May 23, 2008

Surgery straightens teen’s spine, spirit

Featured Image

Escarleth Betancourt-Gutierrez, right, and her mother, Rosario, at their home in Tegucigalpa, Honduras, before they travelled to Vanderbilt for the teen’s scoliosis surgery.

Surgery straightens teen’s spine, spirit

A friendship between a Vanderbilt doctor and a family he met while on a mission trip to Honduras has changed the life of a young teenager with a serious spinal condition.

Escarleth Betancourt-Gutierrez, 15, had a severe case of scoliosis, or curvature of the spine. Her spinal column was bent sharply, like a winding roadway.

Left untreated, the condition would have caused breathing and heart problems, as well as physical deformity. Medical personnel in the family's home of Tegucigalpa, Honduras, were unable to help her.

But in April, Escarleth and her mother, Rosario, arrived at the Monroe Carell Jr. Children's Hospital at Vanderbilt for surgery to straighten the teen's spine.
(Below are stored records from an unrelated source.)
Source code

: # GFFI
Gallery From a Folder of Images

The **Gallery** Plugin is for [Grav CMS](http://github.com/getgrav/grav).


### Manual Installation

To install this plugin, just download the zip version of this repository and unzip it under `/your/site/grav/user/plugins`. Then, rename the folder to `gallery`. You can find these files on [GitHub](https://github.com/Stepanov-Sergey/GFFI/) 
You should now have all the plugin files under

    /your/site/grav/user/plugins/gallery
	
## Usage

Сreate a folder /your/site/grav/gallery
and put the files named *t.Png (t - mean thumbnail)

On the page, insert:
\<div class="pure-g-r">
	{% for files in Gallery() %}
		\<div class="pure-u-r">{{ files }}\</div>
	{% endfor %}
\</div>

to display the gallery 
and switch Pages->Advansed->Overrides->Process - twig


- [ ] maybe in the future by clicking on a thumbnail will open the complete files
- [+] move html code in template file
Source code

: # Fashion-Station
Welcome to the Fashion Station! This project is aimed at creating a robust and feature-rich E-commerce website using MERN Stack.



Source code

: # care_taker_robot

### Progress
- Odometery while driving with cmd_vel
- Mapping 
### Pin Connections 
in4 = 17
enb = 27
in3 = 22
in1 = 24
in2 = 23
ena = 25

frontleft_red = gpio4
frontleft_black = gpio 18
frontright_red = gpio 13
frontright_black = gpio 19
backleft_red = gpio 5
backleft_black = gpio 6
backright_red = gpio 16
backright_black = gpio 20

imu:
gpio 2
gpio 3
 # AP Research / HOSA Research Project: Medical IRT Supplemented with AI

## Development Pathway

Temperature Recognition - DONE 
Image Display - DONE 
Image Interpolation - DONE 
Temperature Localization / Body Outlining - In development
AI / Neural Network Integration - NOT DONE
Greg Mencio, M.D., and his team operated on Escarleth for 10 hours in April, realigning her spine and adding steel rods to keep it from curving again.

The surgery was spurred by James Netterville, M.D., professor of Otolaryngology and Head and Neck Surgery, who met Escarleth and her family years ago while on a mission trip.

Netterville appealed to the hospital's International Leadership Committee, asking them to help.

The committee agreed. Mencio donated his services, and Children's Hospital covered all but $5,000 of Escarleth's other medical expenses. Harpeth Hills Church of Christ, where Netterville worships, donated money to cover the additional $5,000. Nearly $20,000 of implants needed for the surgery — including two rods and 20 screws — was donated by Surgical Resource Inc. and DePuy Spine.

It's not often that scoliosis progresses to this severity in the United States, Mencio said.

“It's a problem we're able to treat,” he said. “We do this all the time. The story is that the hospital provided the resources and the opportunity.”

On May 6, Escarleth and her mother met with Mencio for a final checkup before their return to Honduras. The teen bounced around the clinic, full of energy and giggles. Along with members of the church, she presented Mencio with framed pictures and news articles about the surgery, as well as other gifts and letters of thanks.

“Thank you, thank you so much,” a tearful Rosario Betancourt-Gutierrez said through an interpreter as she embraced Mencio.

In a heartfelt letter to Kevin Churchwell, M.D., chief executive officer of Children's Hospital, Netterville described his feelings about Escarleth's story.

“As I closely observed her throughout this remarkable surgical experience, I witnessed both inner and outer beauty unveiled, similar to watching a beautiful rose unfurl for spring,” he wrote. “Her outlook toward her future has blossomed, as she now sees a normal beautiful young lady in the mirror, instead of a crippled bent spine that needed to be hidden under heavy clothing from public view.”